* **Assignment**:
Repeat exactly each line of the data provided below.

Records excerpted from a collection
▼▼▼

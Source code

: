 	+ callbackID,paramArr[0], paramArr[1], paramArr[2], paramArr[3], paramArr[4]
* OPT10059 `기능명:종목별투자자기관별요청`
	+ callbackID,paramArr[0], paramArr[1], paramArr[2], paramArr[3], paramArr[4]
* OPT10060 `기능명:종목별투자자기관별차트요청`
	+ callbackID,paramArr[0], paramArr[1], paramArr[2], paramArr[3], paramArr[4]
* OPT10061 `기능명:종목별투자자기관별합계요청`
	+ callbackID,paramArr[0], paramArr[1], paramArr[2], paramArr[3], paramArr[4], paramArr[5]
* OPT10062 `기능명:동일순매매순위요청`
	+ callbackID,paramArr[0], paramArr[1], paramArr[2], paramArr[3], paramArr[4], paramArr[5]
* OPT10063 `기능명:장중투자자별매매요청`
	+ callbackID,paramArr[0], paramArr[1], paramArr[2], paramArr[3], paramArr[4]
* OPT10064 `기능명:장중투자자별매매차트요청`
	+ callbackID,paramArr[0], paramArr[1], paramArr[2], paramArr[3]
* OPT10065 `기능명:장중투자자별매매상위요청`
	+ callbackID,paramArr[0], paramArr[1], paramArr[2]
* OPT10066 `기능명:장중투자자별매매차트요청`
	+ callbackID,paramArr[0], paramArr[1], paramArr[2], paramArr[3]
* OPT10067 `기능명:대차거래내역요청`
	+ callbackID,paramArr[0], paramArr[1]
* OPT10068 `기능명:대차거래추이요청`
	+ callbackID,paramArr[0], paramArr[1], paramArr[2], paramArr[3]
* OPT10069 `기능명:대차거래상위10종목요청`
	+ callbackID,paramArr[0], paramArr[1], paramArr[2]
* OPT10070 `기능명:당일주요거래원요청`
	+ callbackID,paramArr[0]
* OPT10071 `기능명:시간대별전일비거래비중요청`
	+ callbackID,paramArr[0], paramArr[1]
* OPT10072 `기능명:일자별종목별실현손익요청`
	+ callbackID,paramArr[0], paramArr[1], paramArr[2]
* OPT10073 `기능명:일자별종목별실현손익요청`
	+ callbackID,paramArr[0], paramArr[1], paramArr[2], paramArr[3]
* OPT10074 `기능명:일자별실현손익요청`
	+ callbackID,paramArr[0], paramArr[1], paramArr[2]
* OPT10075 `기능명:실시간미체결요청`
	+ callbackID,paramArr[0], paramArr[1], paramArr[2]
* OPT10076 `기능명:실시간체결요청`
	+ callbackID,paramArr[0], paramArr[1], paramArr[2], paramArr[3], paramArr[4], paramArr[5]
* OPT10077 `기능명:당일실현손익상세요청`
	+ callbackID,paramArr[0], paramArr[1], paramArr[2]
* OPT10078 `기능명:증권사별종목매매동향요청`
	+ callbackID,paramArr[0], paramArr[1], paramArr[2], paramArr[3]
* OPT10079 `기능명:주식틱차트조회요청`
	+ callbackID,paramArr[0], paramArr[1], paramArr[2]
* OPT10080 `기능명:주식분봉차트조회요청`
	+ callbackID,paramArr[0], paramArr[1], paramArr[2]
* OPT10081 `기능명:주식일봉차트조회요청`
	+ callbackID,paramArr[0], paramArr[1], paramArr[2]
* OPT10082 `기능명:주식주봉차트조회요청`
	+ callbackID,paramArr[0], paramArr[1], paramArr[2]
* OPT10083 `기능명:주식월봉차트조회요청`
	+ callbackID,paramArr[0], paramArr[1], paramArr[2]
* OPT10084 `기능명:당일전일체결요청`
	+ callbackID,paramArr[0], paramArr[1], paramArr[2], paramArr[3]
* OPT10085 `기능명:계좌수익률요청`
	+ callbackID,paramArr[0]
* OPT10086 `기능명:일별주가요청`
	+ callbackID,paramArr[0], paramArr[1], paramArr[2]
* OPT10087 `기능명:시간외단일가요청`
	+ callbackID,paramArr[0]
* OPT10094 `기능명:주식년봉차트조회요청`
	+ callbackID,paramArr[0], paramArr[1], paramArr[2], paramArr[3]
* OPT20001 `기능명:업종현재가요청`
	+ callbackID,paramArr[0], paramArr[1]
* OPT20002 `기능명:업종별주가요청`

▲▲▲

* **Solution below**:
Source code

: 	+ callbackID,paramArr[0], paramArr[1], paramArr[2], paramArr[3], paramArr[4]
* OPT10059 `기능명:종목별투자자기관별요청`
	+ callbackID,paramArr[0], paramArr[1], paramArr[2], paramArr[3], paramArr[4]
* OPT10060 `기능명:종목별투자자기관별차트요청`
	+ callbackID,paramArr[0], paramArr[1], paramArr[2], paramArr[3], paramArr[4]
* OPT10061 `기능명:종목별투자자기관별합계요청`
	+ callbackID,paramArr[0], paramArr[1], paramArr[2], paramArr[3], paramArr[4], paramArr[5]
* OPT10062 `기능명:동일순매매순위요청`
	+ callbackID,paramArr[0], paramArr[1], paramArr[2], paramArr[3], paramArr[4], paramArr[5]
* OPT10063 `기능명:장중투자자별매매요청`
	+ callbackID,paramArr[0], paramArr[1], paramArr[2], paramArr[3], paramArr[4]
* OPT10064 `기능명:장중투자자별매매차트요청`
	+ callbackID,paramArr[0], paramArr[1], paramArr[2], paramArr[3]
* OPT10065 `기능명:장중투자자별매매상위요청`
	+ callbackID,paramArr[0], paramArr[1], paramArr[2]
* OPT10066 `기능명:장중투자자별매매차트요청`
	+ callbackID,paramArr[0], paramArr[1], paramArr[2], paramArr[3]
* OPT10067 `기능명:대차거래내역요청`
	+ callbackID,paramArr[0], paramArr[1]
* OPT10068 `기능명:대차거래추이요청`
	+ callbackID,paramArr[0], paramArr[1], paramArr[2], paramArr[3]
* OPT10069 `기능명:대차거래상위10종목요청`
	+ callbackID,paramArr[0], paramArr[1], paramArr[2]
* OPT10070 `기능명:당일주요거래원요청`
	+ callbackID,paramArr[0]
* OPT10071 `기능명:시간대별전일비거래비중요청`
	+ callbackID,paramArr[0], paramArr[1]
* OPT10072 `기능명:일자별종목별실현손익요청`
	+ callbackID,paramArr[0], paramArr[1], paramArr[2]
* OPT10073 `기능명:일자별종목별실현손익요청`
	+ callbackID,paramArr[0], paramArr[1], paramArr[2], paramArr[3]
* OPT10074 `기능명:일자별실현손익요청`
	+ callbackID,paramArr[0], paramArr[1], paramArr[2]
* OPT10075 `기능명:실시간미체결요청`
	+ callbackID,paramArr[0], paramArr[1], paramArr[2]
* OPT10076 `기능명:실시간체결요청`
	+ callbackID,paramArr[0], paramArr[1], paramArr[2], paramArr[3], paramArr[4], paramArr[5]
* OPT10077 `기능명:당일실현손익상세요청`
	+ callbackID,paramArr[0], paramArr[1], paramArr[2]
* OPT10078 `기능명:증권사별종목매매동향요청`
	+ callbackID,paramArr[0], paramArr[1], paramArr[2], paramArr[3]
* OPT10079 `기능명:주식틱차트조회요청`
	+ callbackID,paramArr[0], paramArr[1], paramArr[2]
* OPT10080 `기능명:주식분봉차트조회요청`
	+ callbackID,paramArr[0], paramArr[1], paramArr[2]
* OPT10081 `기능명:주식일봉차트조회요청`
	+ callbackID,paramArr[0], paramArr[1], paramArr[2]
* OPT10082 `기능명:주식주봉차트조회요청`
	+ callbackID,paramArr[0], paramArr[1], paramArr[2]
* OPT10083 `기능명:주식월봉차트조회요청`
	+ callbackID,paramArr[0], paramArr[1], paramArr[2]
* OPT10084 `기능명:당일전일체결요청`
	+ callbackID,paramArr[0], paramArr[1], paramArr[2], paramArr[3]
* OPT10085 `기능명:계좌수익률요청`
	+ callbackID,paramArr[0]
* OPT10086 `기능명:일별주가요청`
	+ callbackID,paramArr[0], paramArr[1], paramArr[2]
* OPT10087 `기능명:시간외단일가요청`
	+ callbackID,paramArr[0]
* OPT10094 `기능명:주식년봉차트조회요청`
	+ callbackID,paramArr[0], paramArr[1], paramArr[2], paramArr[3]
* OPT20001 `기능명:업종현재가요청`
	+ callbackID,paramArr[0], paramArr[1]
* OPT20002 `기능명:업종별주가요청`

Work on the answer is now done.